The pathway to impact builds on these objectives by delivering scientific, technological, and societal benefits. Scientifically, DIALOG advances research in AI, human factors, and neuroscience through new models for intent inference, workload assessment, and human–AI teaming principles. Technologically, the project will validate a Teamwork Assistant integrated with ATCO workstations at TRL2, improving operational efficiency, reducing workload, and increasing airspace capacity. Economically, these innovations promise cost reductions for air traffic management and airlines through more optimal trajectories. Societally, the project promotes human-centric AI design to foster trust and usability, supporting safe adoption of AI in air traffic management. In addition, by enabling more efficient flight paths, DIALOG contributes to reducing aviation’s environmental impact and mitigating climate change.

During the first reporting period, the project focused on building the technical and scientific foundations for human–AI collaboration in air traffic management. The operational concept and use cases were refined and validated through expert input and advisory board reviews. A key achievement was the development of an ontology for pilot requests and the creation of task models representing air traffic controller responses. These models were validated by operational experts and translated into workflows for software implementation. Based on this work, a first prototype of the Intent Inferring Service was delivered, capable of recognizing pilot requests and predicting controller actions.

Significant progress was also made toward unobtrusive, real-time assessment of workload and attention. Multimodal data collection sessions have been conducted to capture synchronized streams of speech, physiological signals, and gaze data from licensed controllers. Machine learning models were trained on these datasets to estimate workload levels, with promising results in subject-dependent scenarios. Additional experiments explored multimodal fusion and attention estimation, laying the groundwork for a service that provides real-time awareness of controller state.

In parallel, the design of effective human–AI teaming solutions advanced. Task allocation schemes were defined and validated through theoretical frameworks and operational feedback. The development of a digital assistant and a controller working position interface is progressing as planned. Guidelines and design patterns for human–AI interaction were drafted to ensure usability and trust.

Finally, the validation framework was established, including scenarios, KPIs, and multimodal measurement protocols for upcoming human-in-the-loop evaluations. Integration planning for the core services into a simulation environment was initiated, ensuring readiness for technology readiness level 2 validation.

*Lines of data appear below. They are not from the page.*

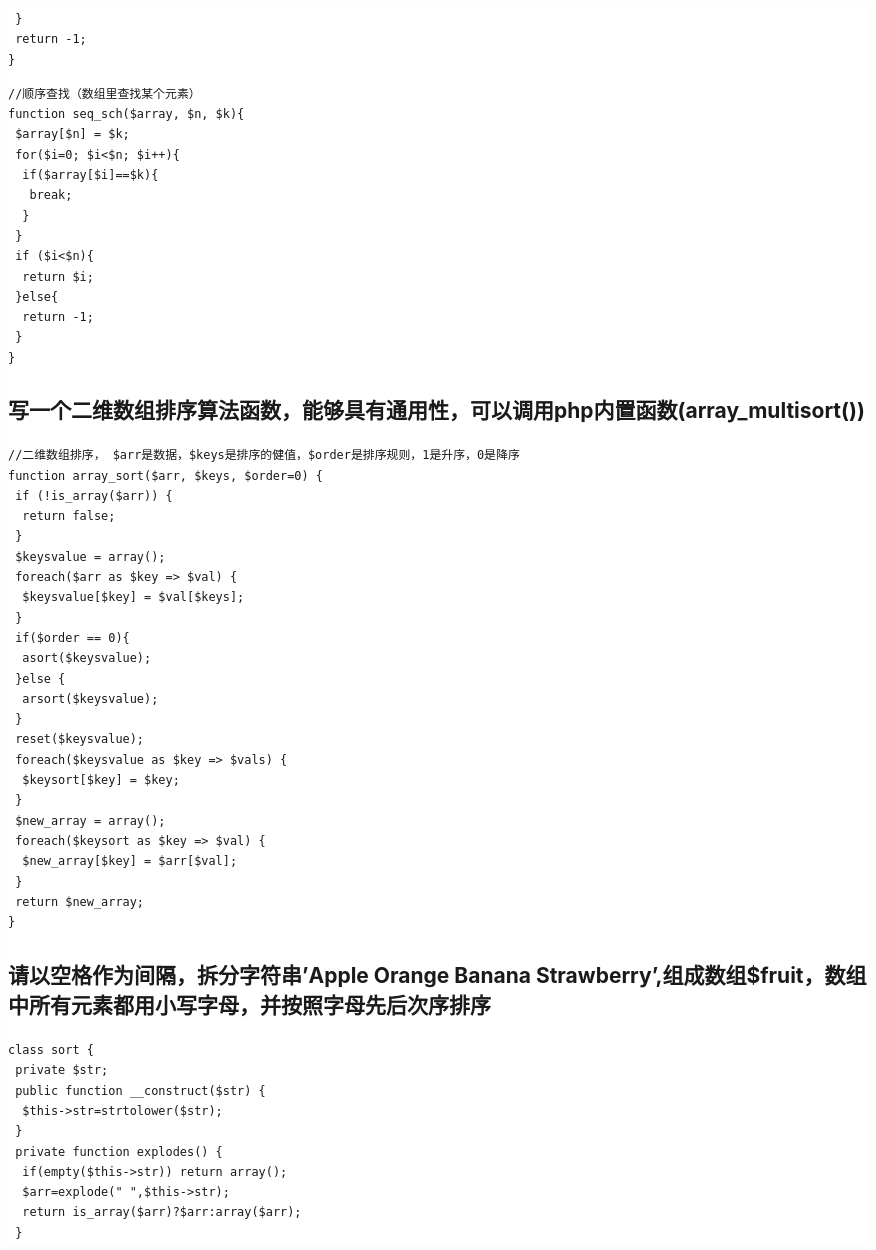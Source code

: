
 ```
 }
 return -1;
}
```

```
//顺序查找（数组里查找某个元素）
function seq_sch($array, $n, $k){
 $array[$n] = $k;
 for($i=0; $i<$n; $i++){
  if($array[$i]==$k){
   break;
  }
 }
 if ($i<$n){
  return $i;
 }else{
  return -1;
 }
}
```

## 写一个二维数组排序算法函数，能够具有通用性，可以调用php内置函数(array_multisort())
```
//二维数组排序， $arr是数据，$keys是排序的健值，$order是排序规则，1是升序，0是降序
function array_sort($arr, $keys, $order=0) {
 if (!is_array($arr)) {
  return false;
 }
 $keysvalue = array();
 foreach($arr as $key => $val) {
  $keysvalue[$key] = $val[$keys];
 }
 if($order == 0){
  asort($keysvalue);
 }else {
  arsort($keysvalue);
 }
 reset($keysvalue);
 foreach($keysvalue as $key => $vals) {
  $keysort[$key] = $key;
 }
 $new_array = array();
 foreach($keysort as $key => $val) {
  $new_array[$key] = $arr[$val];
 }
 return $new_array;
}
```

## 请以空格作为间隔，拆分字符串’Apple Orange Banana Strawberry’,组成数组$fruit，数组中所有元素都用小写字母，并按照字母先后次序排序
```
class sort { 
 private $str; 
 public function __construct($str) { 
  $this->str=strtolower($str); 
 } 
 private function explodes() { 
  if(empty($this->str)) return array(); 
  $arr=explode(" ",$this->str); 
  return is_array($arr)?$arr:array($arr); 
 } 
```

Overall, the project has delivered validated models, initial prototypes, and methodological frameworks that form a strong basis for integrated demonstrations and impact assessment in the next phase.

The potential impacts of these results span scientific, technological, and societal domains. Scientifically, the project contributes new knowledge in AI, human factors, and neuroscience, particularly in intent inference and multimodal workload modeling. Technologically, the validated Teamwork Assistant and associated services promise to improve operational efficiency, reduce controller workload, and increase airspace capacity. Economically, these innovations could lower costs for air navigation service providers and airlines through optimized trajectories. Societally, the human-centric design approach fosters trust and usability, supporting safe adoption of AI in critical operations and enabling more efficient flight paths that reduce environmental impact.

To ensure further uptake and success, several key needs have been identified. Continued research is required to enhance model robustness and generalization, particularly for workload and attention estimation across diverse operational contexts. Large-scale demonstrations and human-in-the-loop validations will be essential to build confidence among stakeholders and meet SESAR maturity criteria. Access to markets and finance will support the transition from research to deployment, while clear strategies for commercialization and intellectual property management will enable sustainable exploitation. International collaboration and alignment with regulatory and standardization frameworks will be critical to ensure interoperability and compliance in global air traffic management. Finally, engagement with end-users and industry stakeholders must remain central to guarantee operational relevance and accelerate adoption.